Although Lettie Murray was named as the beneficiary of Travis' will, executed in May 1918, the ownership of Travis' medals was disputed after the war due to the estrangement from his family. Eventually it was settled that the majority of his possessions, including his medals, belonged to Lettie. A close friend of Travis ensured that some personal effects went to the family. Travis' medals which, in addition to the VC, DCM, MM and Croix de Guerre, included the 1914–15 Star, British War Medal and the Victory Medal, were loaned to the Returned Services Association in Rotorua for a display in 1965 for the 50th anniversary of the Gallipoli campaign.
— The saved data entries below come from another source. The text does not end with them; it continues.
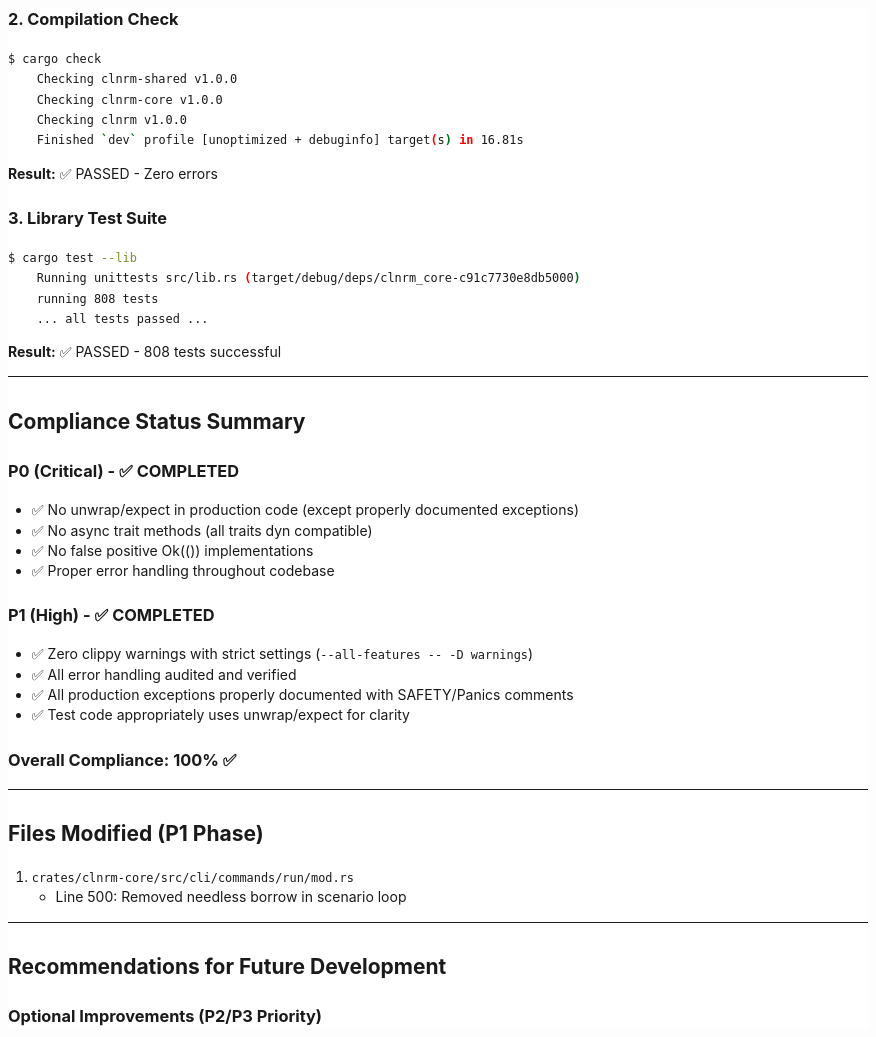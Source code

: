 ### 2. Compilation Check
```bash
$ cargo check
    Checking clnrm-shared v1.0.0
    Checking clnrm-core v1.0.0
    Checking clnrm v1.0.0
    Finished `dev` profile [unoptimized + debuginfo] target(s) in 16.81s
```
**Result:** ✅ PASSED - Zero errors

### 3. Library Test Suite
```bash
$ cargo test --lib
    Running unittests src/lib.rs (target/debug/deps/clnrm_core-c91c7730e8db5000)
    running 808 tests
    ... all tests passed ...
```
**Result:** ✅ PASSED - 808 tests successful

---

## Compliance Status Summary

### P0 (Critical) - ✅ COMPLETED
- ✅ No unwrap/expect in production code (except properly documented exceptions)
- ✅ No async trait methods (all traits dyn compatible)
- ✅ No false positive Ok(()) implementations
- ✅ Proper error handling throughout codebase

### P1 (High) - ✅ COMPLETED
- ✅ Zero clippy warnings with strict settings (`--all-features -- -D warnings`)
- ✅ All error handling audited and verified
- ✅ All production exceptions properly documented with SAFETY/Panics comments
- ✅ Test code appropriately uses unwrap/expect for clarity

### Overall Compliance: 100% ✅

---

## Files Modified (P1 Phase)

1. `crates/clnrm-core/src/cli/commands/run/mod.rs`
   - Line 500: Removed needless borrow in scenario loop

---

## Recommendations for Future Development

### Optional Improvements (P2/P3 Priority)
Lettie donated the medals to the Southland Museum, in Invercargill, in 1974 after her death. The medals were placed on public display from 25 April 2006 to 2 July 2006.

==Legacy==
Travis is remembered by a memorial at Ryal Bush, where he was living at the time of his enlistment in the NZEF, and by a plaque in Queen's Gardens in Dunedin. His service is also commemorated by the annual Dick Travis VC Memorial Shoot at the Karori Rifle Club, in Wellington. He was also the subject of a painting by Richard Wallwork. Additionally, Travis Barracks at Linton Military Camp and Travis Street in Napier are named after him, and in 2011, New Zealand Post issued a 60 cent stamp featuring Travis.